Conocía algunas anécdotas del Colorado Ramos en el exilio boliviano; cierta vez me recomendó un ensayo sobre la función del ají en la cocina andina escrito por Don Jorge Abelardo. Perseguido durante el Proceso, se reunió con jerarcas de la dictadura para pedir por la libertad de la ex presidenta. Conoció a John William Cooke y a su legendaria esposa, Alicia Eguren. Estuvo detenido por la causa que resultó de la caída del EGP en el monte oranense, la fracasada experiencia guerrillera no contó con su simpatía y se enfadó con el libro de Gabriel Rot que lo involucraba. Tengo para mí que la experiencia del EGP incluso en su negatividad y con el tiempo, habría que juzgarla como necesaria. Alguna vez me preguntó si me habían pintado los dedos, le dije la verdad, nunca. Desconfiaba de los periodistas salteños, tenía la sospecha de que algunos eran informantes, yo compartía y comparto esa inquietud. Fue asesor del exgobernador Hernán Cornejo. Se reunió con Perón varias veces. Estuvo en Puerta de Hierro. Trajo al país las famosas cintas que rodara Pino Solanas en sus entrevistas con el líder exiliado. Estaba en la Quinta de Olivos cuando falleció Perón.

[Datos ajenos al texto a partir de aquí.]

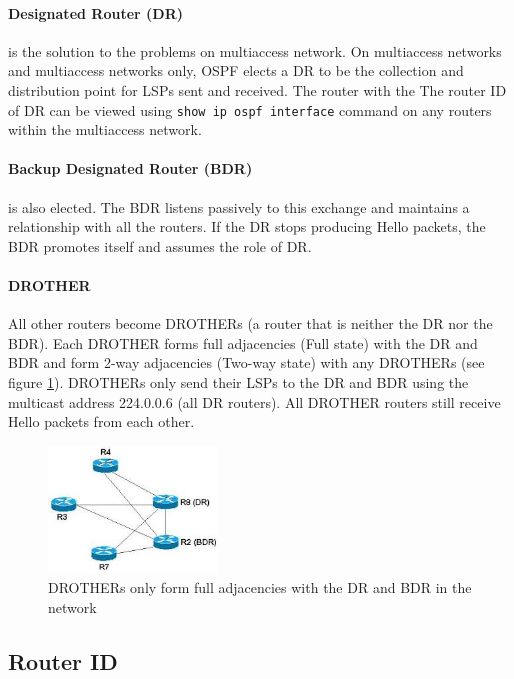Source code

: \paragraph{Designated Router (DR)} is the solution to the problems on multiaccess network. On multiaccess networks and multiaccess networks only, OSPF elects a DR to be the collection and distribution point for LSPs sent and received. The router with the  The router ID of DR can be viewed using \texttt{show ip ospf interface} command on any routers within the multiaccess network.
	
\paragraph{Backup Designated Router (BDR)} is also elected. The BDR listens passively to this exchange and maintains a relationship with all the routers. If the DR stops producing Hello packets, the BDR promotes itself and assumes the role of DR.
	
\paragraph{DROTHER} All other routers become DROTHERs (a router that is neither the DR nor the BDR). Each DROTHER forms full adjacencies (Full state) with the DR and BDR and form 2-way adjacencies (Two-way state) with any DROTHERs (see figure \ref{DR-adjacency}). DROTHERs only send their LSPs to the DR and BDR using the multicast address 224.0.0.6 (all DR routers). All DROTHER routers still receive Hello packets from each other.
	
\begin{figure}[hbtp]
\centering
\includegraphics[width=0.4\textwidth]{pictures/dr-bdr.jpeg}
\caption{DROTHERs only form full adjacencies with the DR and BDR in the network}
\label{DR-adjacency}
\end{figure}

\subsection{Router ID}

Alguna vez Teuco Castilla me dijo que leyó poemas de Pedro González, que hasta donde sé, continúan inéditos. Me dijo que eran buenos. No tengo dudas que deben ser muy buenos. Sé que durante un tiempo fue deseo de Pedro que Gregorio Caro Figueroa escribiera una Historia Social de Salta, y pensó que quizás yo podía retomar la idea de escribir una Historia del Movimiento Obrero Salteño. Me pidió durante años una biografía del dirigente sindical y ex vicegobernador de la provincia, Olivio Ríos. No cumplí con su pedido. Compartíamos el mismo gusto por la literatura boliviana. Por él conocí a Franz Tamayo, y tuve la dicha de sorprenderlo con Jaime Sáenz. Decía que no había que entregar el legado de Sarmiento a los liberales; era, por supuesto, antimitrista. Admiró a Borges, se divertía con su antiperonismo, consideraba que la madre de Borges era la auténtica traductora de muchas obras que Borges firmó como propias.
El poeta nace cuando el sujeto da cuenta que la lengua y con ella las cosas humanas están en peligro y decide que sus versos vendrían a recomponer el sentido de la vida. Esa parece haber sido la prosodia heroica elegida por Pedro, y es lo que se sentía a su lado. Por él conocí una extraña traducción de Macbeth hecha por León Felipe. Y ahora que invoco la prosodia heroica y a Felipe, hacia el final de esta semblanza hecha de anécdotas y nombres propios que en larga metonimia se hilaron para comprensión de una vida, y que finalizaré con torpeza o tristeza, ya afectado por aquella misma vieja inquietud de saber si esta vida aquí reseñada, no es más que otro cuento contado por un idiota lleno de furia y estrépito.